Vicarious liability is always an interesting concept.
It can be very important for the victim of a tort to establish that an apparent third party is vicariously liable for the acts of a tortfeasor. The actual tortfeasor may be uninsured and impecunious. If it is possible to show that an employer was vicariously liable for the acts of that tortfeasor, then the victim might just have found the proverbial pot of gold under the rainbow.
There have been two recent Supreme Court cases on vicarious liability; these have brought a clear end to a gradual widening of circumstances in which courts have found third parties to be vicariously liable. The cases both concern employer liability. They’re definitely worth a mention if you’ve got to research and write an essay in this area. (See the chapters on vicarious liability in our LLB Tort and GDL guides).
In Barclays Bank v Various Claimants [2020] Lady Hale dispatched the claim at speed. Here employees were claiming against the bank for sexual assaults they had suffered at the hands of a doctor who was an independent contractor engaged by Barclays. The Supreme Court held that an organisation cannot be vicariously liable for the acts of an independent contractor.

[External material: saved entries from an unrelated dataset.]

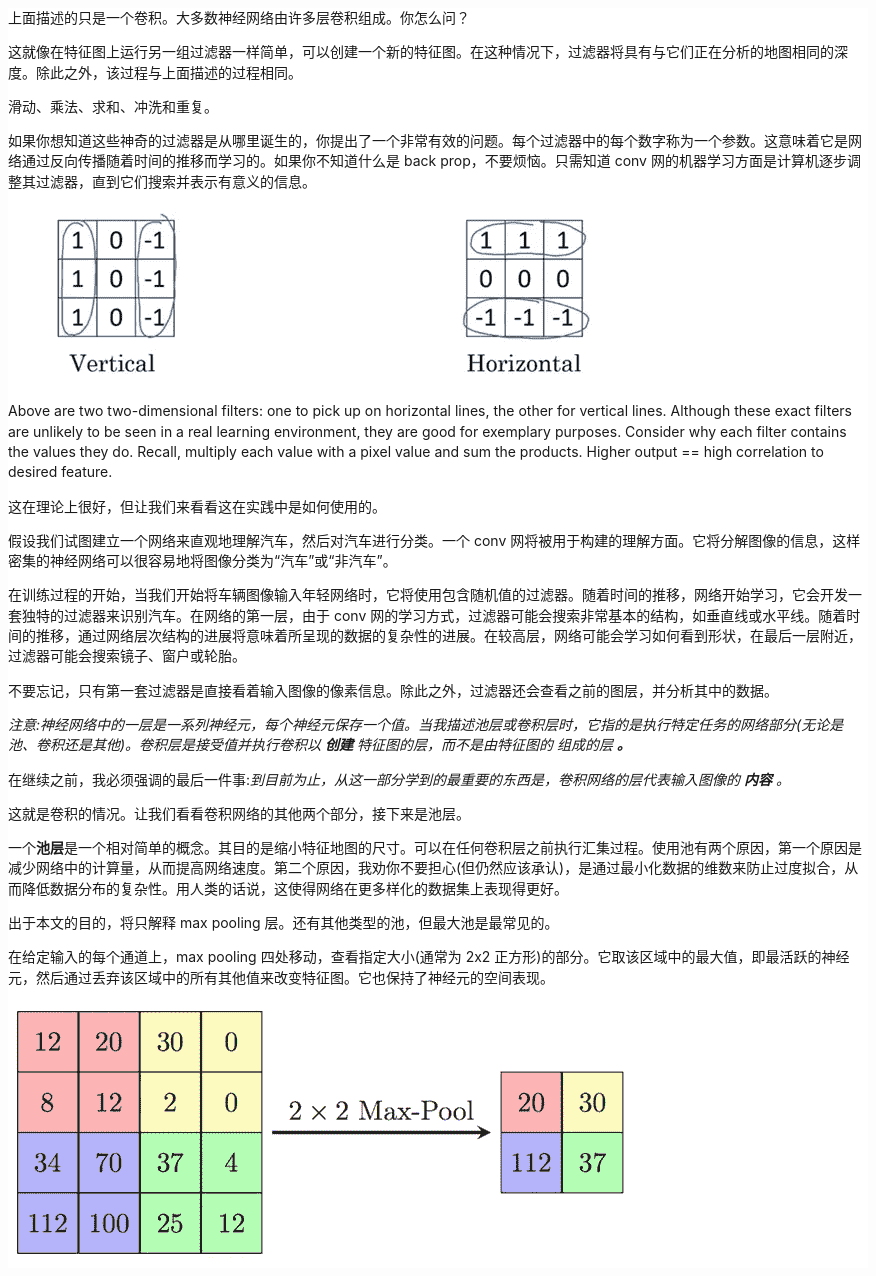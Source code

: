 上面描述的只是一个卷积。大多数神经网络由许多层卷积组成。你怎么问？

这就像在特征图上运行另一组过滤器一样简单，可以创建一个新的特征图。在这种情况下，过滤器将具有与它们正在分析的地图相同的深度。除此之外，该过程与上面描述的过程相同。

滑动、乘法、求和、冲洗和重复。

如果你想知道这些神奇的过滤器是从哪里诞生的，你提出了一个非常有效的问题。每个过滤器中的每个数字称为一个参数。这意味着它是网络通过反向传播随着时间的推移而学习的。如果你不知道什么是 back prop，不要烦恼。只需知道 conv 网的机器学习方面是计算机逐步调整其过滤器，直到它们搜索并表示有意义的信息。

![](img/6919811654b5af159a914194f3cf472e.png)

Above are two two-dimensional filters: one to pick up on horizontal lines, the other for vertical lines. Although these exact filters are unlikely to be seen in a real learning environment, they are good for exemplary purposes. Consider why each filter contains the values they do. Recall, multiply each value with a pixel value and sum the products. Higher output == high correlation to desired feature.

这在理论上很好，但让我们来看看这在实践中是如何使用的。

假设我们试图建立一个网络来直观地理解汽车，然后对汽车进行分类。一个 conv 网将被用于构建的理解方面。它将分解图像的信息，这样密集的神经网络可以很容易地将图像分类为“汽车”或“非汽车”。

在训练过程的开始，当我们开始将车辆图像输入年轻网络时，它将使用包含随机值的过滤器。随着时间的推移，网络开始学习，它会开发一套独特的过滤器来识别汽车。在网络的第一层，由于 conv 网的学习方式，过滤器可能会搜索非常基本的结构，如垂直线或水平线。随着时间的推移，通过网络层次结构的进展将意味着所呈现的数据的复杂性的进展。在较高层，网络可能会学习如何看到形状，在最后一层附近，过滤器可能会搜索镜子、窗户或轮胎。

不要忘记，只有第一套过滤器是直接看着输入图像的像素信息。除此之外，过滤器还会查看之前的图层，并分析其中的数据。

*注意:神经网络中的一层是一系列神经元，每个神经元保存一个值。当我描述池层或卷积层时，它指的是执行特定任务的网络部分(无论是池、卷积还是其他)。卷积层是接受值并执行卷积以* ***创建*** *特征图的层，而不是由特征图的* *组成的层* ***。***

在继续之前，我必须强调的最后一件事:*到目前为止，从这一部分学到的最重要的东西是，卷积网络的层代表输入图像的* ***内容*** *。*

这就是卷积的情况。让我们看看卷积网络的其他两个部分，接下来是池层。

一个**池层**是一个相对简单的概念。其目的是缩小特征地图的尺寸。可以在任何卷积层之前执行汇集过程。使用池有两个原因，第一个原因是减少网络中的计算量，从而提高网络速度。第二个原因，我劝你不要担心(但仍然应该承认)，是通过最小化数据的维数来防止过度拟合，从而降低数据分布的复杂性。用人类的话说，这使得网络在更多样化的数据集上表现得更好。

出于本文的目的，将只解释 max pooling 层。还有其他类型的池，但最大池是最常见的。

在给定输入的每个通道上，max pooling 四处移动，查看指定大小(通常为 2x2 正方形)的部分。它取该区域中的最大值，即最活跃的神经元，然后通过丢弃该区域中的所有其他值来改变特征图。它也保持了神经元的空间表现。

![](img/5169f66965d0cadd04296bb7809dfdd4.png)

The case of Morrisons v Various Claimants [2020] was a bit more complicated. Here a disgruntled employee was tasked with sending data on employee payments to auditors. He decided also to put the data on a filesharing site accessible to the public and to spend it to newspapers. He was prosecuted for his actions and some employees tried to claim damages against Morrisons. The key issue was whether the whether the disclosure was so closely related to the acts he was authorised to do that it could be considered to be in the ordinary course of his employment. The Supreme Court gave weight to the intentions of the employee, noted that he had been pursuing a vendetta and that he had been authorised only to send the data to auditors. Morrisons was not liable for his actions. It looks like a good call to us!!